**Work instructions**
Reproduce each entry exactly, so that everything except the pictures is carried over.

**Listed records**
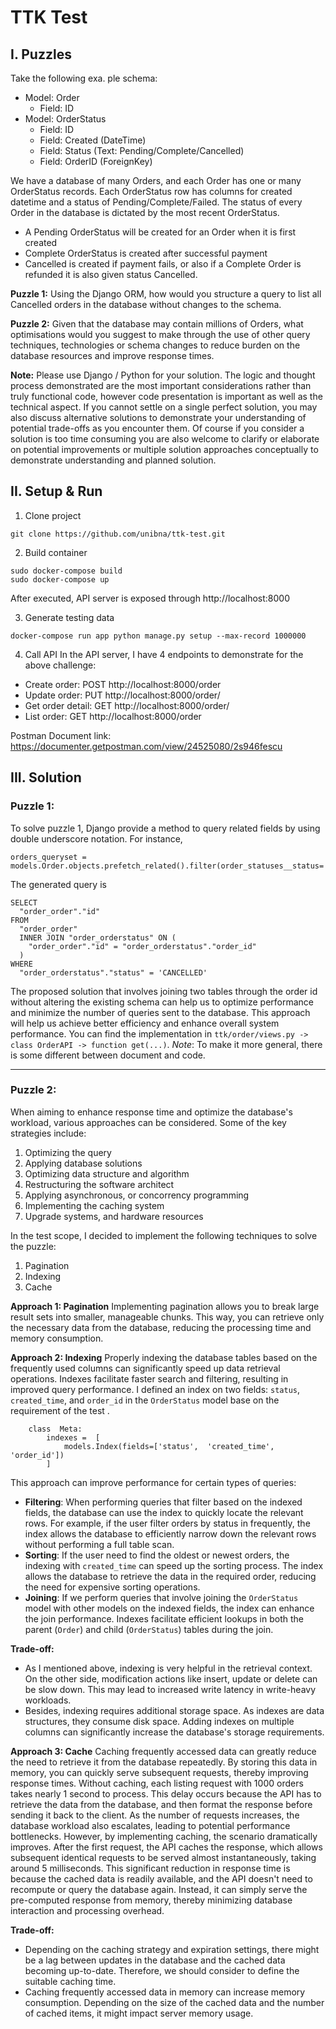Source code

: # TTK Test
## I. Puzzles
Take the following exa. ple schema:
- Model: Order
	- Field: ID
- Model: OrderStatus
	- Field: ID
	- Field: Created (DateTime)
	- Field: Status (Text: Pending/Complete/Cancelled)
	- Field: OrderID (ForeignKey)

We have a database of many Orders, and each Order has one or many OrderStatus records. Each OrderStatus row has columns for created datetime and a status of Pending/Complete/Failed. The status of every Order in the database is dictated by the most recent OrderStatus.
- A Pending OrderStatus will be created for an Order when it is first created
- Complete OrderStatus is created after successful payment
- Cancelled is created if payment fails, or also if a Complete Order is refunded it is also given status Cancelled.

**Puzzle 1:**
Using the Django ORM, how would you structure a query to list all Cancelled orders in the database without changes to the schema.

**Puzzle 2:**
Given that the database may contain millions of Orders, what optimisations would you suggest to make through the use of other query techniques, technologies or schema changes to reduce burden on the database resources and improve response times.

**Note:**
Please use Django / Python for your solution. The logic and thought process demonstrated are the most important considerations rather than truly functional code, however code presentation is important as well as the technical aspect. If you cannot settle on a single perfect solution, you may also discuss alternative solutions to demonstrate your understanding of potential trade-offs as you encounter them. Of course if you consider a solution is too time consuming you are also welcome to clarify or elaborate on potential improvements or multiple solution approaches conceptually to demonstrate understanding and planned solution.

## II. Setup & Run
1. Clone project
```
git clone https://github.com/unibna/ttk-test.git
```

2. Build container
```
sudo docker-compose build
sudo docker-compose up
```
After executed, API server is exposed through http://localhost:8000

3. Generate testing data
```
docker-compose run app python manage.py setup --max-record 1000000
```

4. Call API
In the API server, I have 4 endpoints to demonstrate for the above challenge:
- Create order: POST http://localhost:8000/order
- Update order: PUT http://localhost:8000/order/<id>
- Get order detail: GET http://localhost:8000/order/<id>
- List order: GET http://localhost:8000/order

Postman Document link: https://documenter.getpostman.com/view/24525080/2s946fescu



## III. Solution
### Puzzle 1:
To solve puzzle 1, Django provide a method to query related fields by using double underscore notation. For instance,
```
orders_queryset = models.Order.objects.prefetch_related().filter(order_statuses__status='CANCELLED')
```
The generated query is
```
SELECT 
  "order_order"."id" 
FROM 
  "order_order" 
  INNER JOIN "order_orderstatus" ON (
    "order_order"."id" = "order_orderstatus"."order_id"
  ) 
WHERE 
  "order_orderstatus"."status" = 'CANCELLED' 
```
The proposed solution that involves joining two tables through the order id without altering the existing schema can help us to optimize performance and minimize the number of queries sent to the database. This approach will help us achieve better efficiency and enhance overall system performance.
You can find the implementation in `ttk/order/views.py -> class OrderAPI -> function get(...)`.
*Note*: To make it more general, there is some different between document and code.
___
### Puzzle 2:
When aiming to enhance response time and optimize the database's workload, various approaches can be considered. Some of the key strategies include:
1. Optimizing the query
2. Applying database solutions
3. Optimizing data structure and algorithm
4. Restructuring the software architect
5. Applying asynchronous, or concorrency programming
6. Implementing the caching system
7. Upgrade systems, and hardware resources

In the test scope, I decided to implement the following techniques to solve the puzzle:
1.  Pagination
2.  Indexing 
3. Cache
   
**Approach 1: Pagination**
Implementing pagination allows you to break large result sets into smaller, manageable chunks. This way, you can retrieve only the necessary data from the database, reducing the processing time and memory consumption. 

 **Approach 2: Indexing**
     Properly indexing the database tables based on the frequently used columns can significantly speed up data retrieval operations. Indexes facilitate faster search and filtering, resulting in improved query performance.
I defined an index on two fields: `status`,  `created_time`, and `order_id` in the `OrderStatus` model base on the requirement of the test . 
```
	class  Meta:
		indexes =  [
			models.Index(fields=['status',  'created_time',  'order_id'])
		]
```
This approach can improve performance for certain types of queries:
- **Filtering**: When performing queries that filter based on the indexed fields, the database can use the index to quickly locate the relevant rows. For example, if the user filter orders by status in frequently, the index allows the database to efficiently narrow down the relevant rows without performing a full table scan.
- **Sorting**: If the user need to find the oldest or newest orders, the indexing with `created_time` can speed up the sorting process. The index allows the database to retrieve the data in the required order, reducing the need for expensive sorting operations.
- **Joining**: If we perform queries that involve joining the `OrderStatus` model with other models on the indexed fields, the index can enhance the join performance. Indexes facilitate efficient lookups in both the parent (`Order`) and child (`OrderStatus`) tables during the join. 

**Trade-off:**
- As I mentioned above, indexing is very helpful in the retrieval context. On the other side, modification actions like insert, update or delete can be slow down. This may lead to increased write latency in write-heavy workloads. 
- Besides, indexing requires additional storage space. As indexes are data structures, they consume disk space. Adding indexes on multiple columns can significantly increase the database's storage requirements.

**Approach 3: Cache**
Caching frequently accessed data can greatly reduce the need to retrieve it from the database repeatedly. By storing this data in memory, you can quickly serve subsequent requests, thereby improving response times.
Without caching, each listing request with 1000 orders takes nearly 1 second to process. This delay occurs because the API has to retrieve the data from the database, and then format the response before sending it back to the client. As the number of requests increases, the database workload also escalates, leading to potential performance bottlenecks.
However, by implementing caching, the scenario dramatically improves. After the first request, the API caches the response, which allows subsequent identical requests to be served almost instantaneously, taking around 5 milliseconds. This significant reduction in response time is because the cached data is readily available, and the API doesn't need to recompute or query the database again. Instead, it can simply serve the pre-computed response from memory, thereby minimizing database interaction and processing overhead.

**Trade-off:**
- Depending on the caching strategy and expiration settings, there might be a lag between updates in the database and the cached data becoming up-to-date. Therefore, we should consider to define the suitable caching time.
- Caching frequently accessed data in memory can increase memory consumption. Depending on the size of the cached data and the number of cached items, it might impact server memory usage.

**Result**
Source code

: # TTK Test
## I. Puzzles
Take the following exa. ple schema:
- Model: Order
	- Field: ID
- Model: OrderStatus
	- Field: ID
	- Field: Created (DateTime)
	- Field: Status (Text: Pending/Complete/Cancelled)
	- Field: OrderID (ForeignKey)

We have a database of many Orders, and each Order has one or many OrderStatus records. Each OrderStatus row has columns for created datetime and a status of Pending/Complete/Failed. The status of every Order in the database is dictated by the most recent OrderStatus.
- A Pending OrderStatus will be created for an Order when it is first created
- Complete OrderStatus is created after successful payment
- Cancelled is created if payment fails, or also if a Complete Order is refunded it is also given status Cancelled.

**Puzzle 1:**
Using the Django ORM, how would you structure a query to list all Cancelled orders in the database without changes to the schema.

**Puzzle 2:**
Given that the database may contain millions of Orders, what optimisations would you suggest to make through the use of other query techniques, technologies or schema changes to reduce burden on the database resources and improve response times.

**Note:**
Please use Django / Python for your solution. The logic and thought process demonstrated are the most important considerations rather than truly functional code, however code presentation is important as well as the technical aspect. If you cannot settle on a single perfect solution, you may also discuss alternative solutions to demonstrate your understanding of potential trade-offs as you encounter them. Of course if you consider a solution is too time consuming you are also welcome to clarify or elaborate on potential improvements or multiple solution approaches conceptually to demonstrate understanding and planned solution.

## II. Setup & Run
1. Clone project
```
git clone https://github.com/unibna/ttk-test.git
```

2. Build container
```
sudo docker-compose build
sudo docker-compose up
```
After executed, API server is exposed through http://localhost:8000

3. Generate testing data
```
docker-compose run app python manage.py setup --max-record 1000000
```

4. Call API
In the API server, I have 4 endpoints to demonstrate for the above challenge:
- Create order: POST http://localhost:8000/order
- Update order: PUT http://localhost:8000/order/<id>
- Get order detail: GET http://localhost:8000/order/<id>
- List order: GET http://localhost:8000/order

Postman Document link: https://documenter.getpostman.com/view/24525080/2s946fescu



## III. Solution
### Puzzle 1:
To solve puzzle 1, Django provide a method to query related fields by using double underscore notation. For instance,
```
orders_queryset = models.Order.objects.prefetch_related().filter(order_statuses__status='CANCELLED')
```
The generated query is
```
SELECT 
  "order_order"."id" 
FROM 
  "order_order" 
  INNER JOIN "order_orderstatus" ON (
    "order_order"."id" = "order_orderstatus"."order_id"
  ) 
WHERE 
  "order_orderstatus"."status" = 'CANCELLED' 
```
The proposed solution that involves joining two tables through the order id without altering the existing schema can help us to optimize performance and minimize the number of queries sent to the database. This approach will help us achieve better efficiency and enhance overall system performance.
You can find the implementation in `ttk/order/views.py -> class OrderAPI -> function get(...)`.
*Note*: To make it more general, there is some different between document and code.
___
### Puzzle 2:
When aiming to enhance response time and optimize the database's workload, various approaches can be considered. Some of the key strategies include:
1. Optimizing the query
2. Applying database solutions
3. Optimizing data structure and algorithm
4. Restructuring the software architect
5. Applying asynchronous, or concorrency programming
6. Implementing the caching system
7. Upgrade systems, and hardware resources

In the test scope, I decided to implement the following techniques to solve the puzzle:
1.  Pagination
2.  Indexing 
3. Cache
   
**Approach 1: Pagination**
Implementing pagination allows you to break large result sets into smaller, manageable chunks. This way, you can retrieve only the necessary data from the database, reducing the processing time and memory consumption. 

 **Approach 2: Indexing**
     Properly indexing the database tables based on the frequently used columns can significantly speed up data retrieval operations. Indexes facilitate faster search and filtering, resulting in improved query performance.
I defined an index on two fields: `status`,  `created_time`, and `order_id` in the `OrderStatus` model base on the requirement of the test . 
```
	class  Meta:
		indexes =  [
			models.Index(fields=['status',  'created_time',  'order_id'])
		]
```
This approach can improve performance for certain types of queries:
- **Filtering**: When performing queries that filter based on the indexed fields, the database can use the index to quickly locate the relevant rows. For example, if the user filter orders by status in frequently, the index allows the database to efficiently narrow down the relevant rows without performing a full table scan.
- **Sorting**: If the user need to find the oldest or newest orders, the indexing with `created_time` can speed up the sorting process. The index allows the database to retrieve the data in the required order, reducing the need for expensive sorting operations.
- **Joining**: If we perform queries that involve joining the `OrderStatus` model with other models on the indexed fields, the index can enhance the join performance. Indexes facilitate efficient lookups in both the parent (`Order`) and child (`OrderStatus`) tables during the join. 

**Trade-off:**
- As I mentioned above, indexing is very helpful in the retrieval context. On the other side, modification actions like insert, update or delete can be slow down. This may lead to increased write latency in write-heavy workloads. 
- Besides, indexing requires additional storage space. As indexes are data structures, they consume disk space. Adding indexes on multiple columns can significantly increase the database's storage requirements.

**Approach 3: Cache**
Caching frequently accessed data can greatly reduce the need to retrieve it from the database repeatedly. By storing this data in memory, you can quickly serve subsequent requests, thereby improving response times.
Without caching, each listing request with 1000 orders takes nearly 1 second to process. This delay occurs because the API has to retrieve the data from the database, and then format the response before sending it back to the client. As the number of requests increases, the database workload also escalates, leading to potential performance bottlenecks.
However, by implementing caching, the scenario dramatically improves. After the first request, the API caches the response, which allows subsequent identical requests to be served almost instantaneously, taking around 5 milliseconds. This significant reduction in response time is because the cached data is readily available, and the API doesn't need to recompute or query the database again. Instead, it can simply serve the pre-computed response from memory, thereby minimizing database interaction and processing overhead.

**Trade-off:**
- Depending on the caching strategy and expiration settings, there might be a lag between updates in the database and the cached data becoming up-to-date. Therefore, we should consider to define the suitable caching time.
- Caching frequently accessed data in memory can increase memory consumption. Depending on the size of the cached data and the number of cached items, it might impact server memory usage.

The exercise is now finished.